Nach einer guten Stunde trat ich endlich wieder nach vorne an das Pult, legte meine Notizen beiseite und trank den letzten Schluck Wasser aus dem Glas, welches ich mir während des Vortrags herbei gezaubert hatte. Von den Schülern hörte ich das emsige Kratzen der Federn auf Pergament, gelegentlich von leisem Rascheln unterbrochen. Nach ein paar Minuten wurde es endgültig still.
“So. Wir wären dann fertig mit der offiziellen Wiederholung. Sie war darauf ausgerichtet, dass sie einen guten Überblick über den Stoff der letzten Jahre bekommen, aus dem die eher unwichtigeren Dinge, mit denen wir uns während der Stunden beschäftigt haben, herausgenommen wurden. Natürlich ist es trotzdem sehr viel, aber ich bin mir sicher, wenn sie die Zusammenhänge begriffen haben, sollte es trotzdem ein gut zu schaffendes Pensum sein.

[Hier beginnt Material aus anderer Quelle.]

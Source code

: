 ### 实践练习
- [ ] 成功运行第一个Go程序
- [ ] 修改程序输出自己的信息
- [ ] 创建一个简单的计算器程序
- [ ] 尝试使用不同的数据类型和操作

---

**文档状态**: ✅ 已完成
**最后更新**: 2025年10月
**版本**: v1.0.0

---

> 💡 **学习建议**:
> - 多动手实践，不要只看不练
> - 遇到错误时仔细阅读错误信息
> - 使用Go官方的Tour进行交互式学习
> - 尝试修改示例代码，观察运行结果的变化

Jetzt können sie gerne Fragen stellen!“
Eine weitere halbe Stunde verbrachte ich damit, die Fragen der Schüler zu beantworten, letzte Missverständnisse zu korrigieren und dann endlich die beiden von mir vorbereiteten Aufgaben auszuteilen. Ich gab ihnen zehn Minuten Zeit, sich in Stichworten zu notieren, wie sie diese Aufgaben lösen würden, dann sprachen wir sie gemeinsam durch. Ich war positiv überrascht, muss ich sagen, dass es doch einige Schüler waren, die sehr gut mit den Aufgaben zurecht gekommen waren.
“Wenn nun keine weiteren Fragen mehr vorhanden sind, wünsche ich ihnen viel Erfolg für die Prüfungen. Sie alle – nun ja, fast alle – sind meiner Meinung nach in der Lage, die Prüfung im Fach Geschichte der Zauberei zu bestehen. Eine Note unter einem A ist denke ich nicht nötig. Nun denn…da dies auch die letzte Stunde vor den Ferien ist: Frohe Ferien. Ich hoffe, einige von ihnen danach noch einmal wieder sehen zu dürfen!“
Nachdem ich dies gesagt hatte, setzte Unruhe ein, die Schüler packten ihre Sachen ein und verließen allein oder in Gruppen das Klassenzimmer. Auch ich suchte meine Unterlagen zusammen und ging in Richtung meines Büros davon. Von jetzt ab konnte ich auch nichts mehr für die Noten der Schüler tun.